¹ Prebuilt binaries downloaded at install — no runtime dependencies. Falls back to source compilation if unavailable.

📦 Install

npm install pdfium-native

Prebuilt binaries are available for all supported platforms — most installs require no compiler. If no prebuilt is available, the package falls back to compiling from source (requires a C++ toolchain: Xcode CLI tools on macOS, build-essential on Linux, Visual Studio on Windows).

🌍 Supported Platforms

| OS | Architectures | | --------------------- | ---------------------- | | macOS | arm64, x64 | | Linux (glibc) | x64, arm64, arm, ppc64 | | Linux (musl / Alpine) | x64, arm64 | | Windows | x64, arm64 |

📚 API

`loadDocument(input, password?)`

Opens a PDF from a Buffer or file path string. Returns Promise<PDFiumDocument>.

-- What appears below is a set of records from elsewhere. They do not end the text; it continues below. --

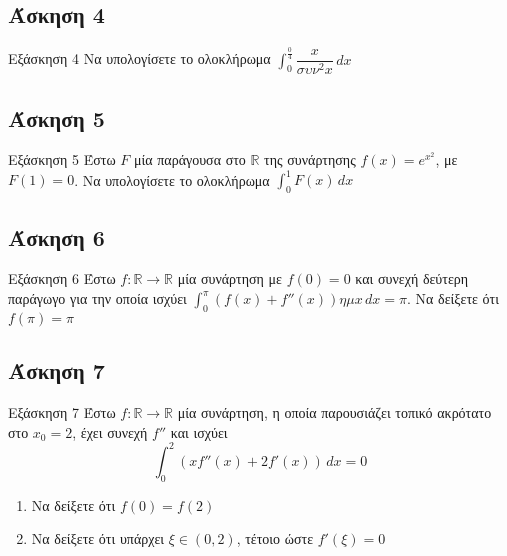 \documentclass[greek]{beamer}
\begin{document}
\subsection{Άσκηση 4}
\begin{frame}[label=Άσκηση4,t]{Εξάσκηση 4}
  Να υπολογίσετε το ολοκλήρωμα $\int_{0}^{\frac{0}{4}} \dfrac{x}{συν^2x} \,dx$

\end{frame}

\subsection{Άσκηση 5}
\begin{frame}[label=Άσκηση5,t]{Εξάσκηση 5}
  Έστω $F$ μία παράγουσα στο $\mathbb{R}$ της συνάρτησης $f(x)=e^{x^2}$, με $F(1)=0$. Να υπολογίσετε το ολοκλήρωμα $\int_{0}^{1} F(x) \,dx$

\end{frame}

\subsection{Άσκηση 6}
\begin{frame}[label=Άσκηση6,t]{Εξάσκηση 6}
  Έστω $f:\mathbb{R}\to\mathbb{R}$ μία συνάρτηση με $f(0)=0$ και συνεχή δεύτερη παράγωγο για την οποία ισχύει $\int_{0}^{π} \left( f(x)+f''(x) \right)ημx  \,dx=π$. Να δείξετε ότι $f(π)=π$

\end{frame}

\subsection{Άσκηση 7}
\begin{frame}[label=Άσκηση7,t]{Εξάσκηση 7}
  Έστω $f:\mathbb{R}\to\mathbb{R}$ μία συνάρτηση, η οποία παρουσιάζει τοπικό ακρότατο στο $x_0=2$, έχει συνεχή $f''$ και ισχύει
  $$\int_{0}^{2} \left( xf''(x)+2f'(x) \right) \,dx=0$$
  \begin{enumerate}
    \item<1-> Να δείξετε ότι $f(0)=f(2)$
    \item<2-> Να δείξετε ότι υπάρχει $ξ\in (0,2)$, τέτοιο ώστε $f'(ξ)=0$
  \end{enumerate}

\end{frame}
\end{document}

const doc = await loadDocument(buffer);
const doc = await loadDocument('/path/to/file.pdf');
const doc = await loadDocument(buffer, 'secret');

`splitDocument(input, splitAt, options?)`

Splits a PDF into multiple documents at the given page indices. Each index in splitAt marks the first page of a new chunk. Returns Promise<Buffer[]>, or Promise<void> if outputs is set.

A 10-page PDF with splitAt: [3, 7] produces three documents: pages 0–2, 3–6, and 7–9.

import { splitDocument } from 'pdfium-native';

// split a two-page PDF into two single-page documents
const [part1, part2] = await splitDocument('report.pdf', [1]);

// split into three parts (no split points = single document containing all pages)
const [a, b, c] = await splitDocument(buffer, [3, 7]);

// write parts to files
await splitDocument('report.pdf', [5], {
  outputs: ['first-half.pdf', 'second-half.pdf'],
});

// password-protected source
const parts = await splitDocument('encrypted.pdf', [3], { password: 'secret' });

| Option | Type | Default | Description | | ---------- | ---------- | ------- | --------------------------------------------------------------------------------------------------------- | | outputs | string[] | — | Write each part to these file paths instead of returning Buffers. Must have splitAt.length + 1 entries. | | password | string | — | Password for the source PDF. |

`mergeDocuments(inputs, options?)`

Combines multiple PDFs into a single document. Returns Promise<Buffer>, or Promise<void> if output is set.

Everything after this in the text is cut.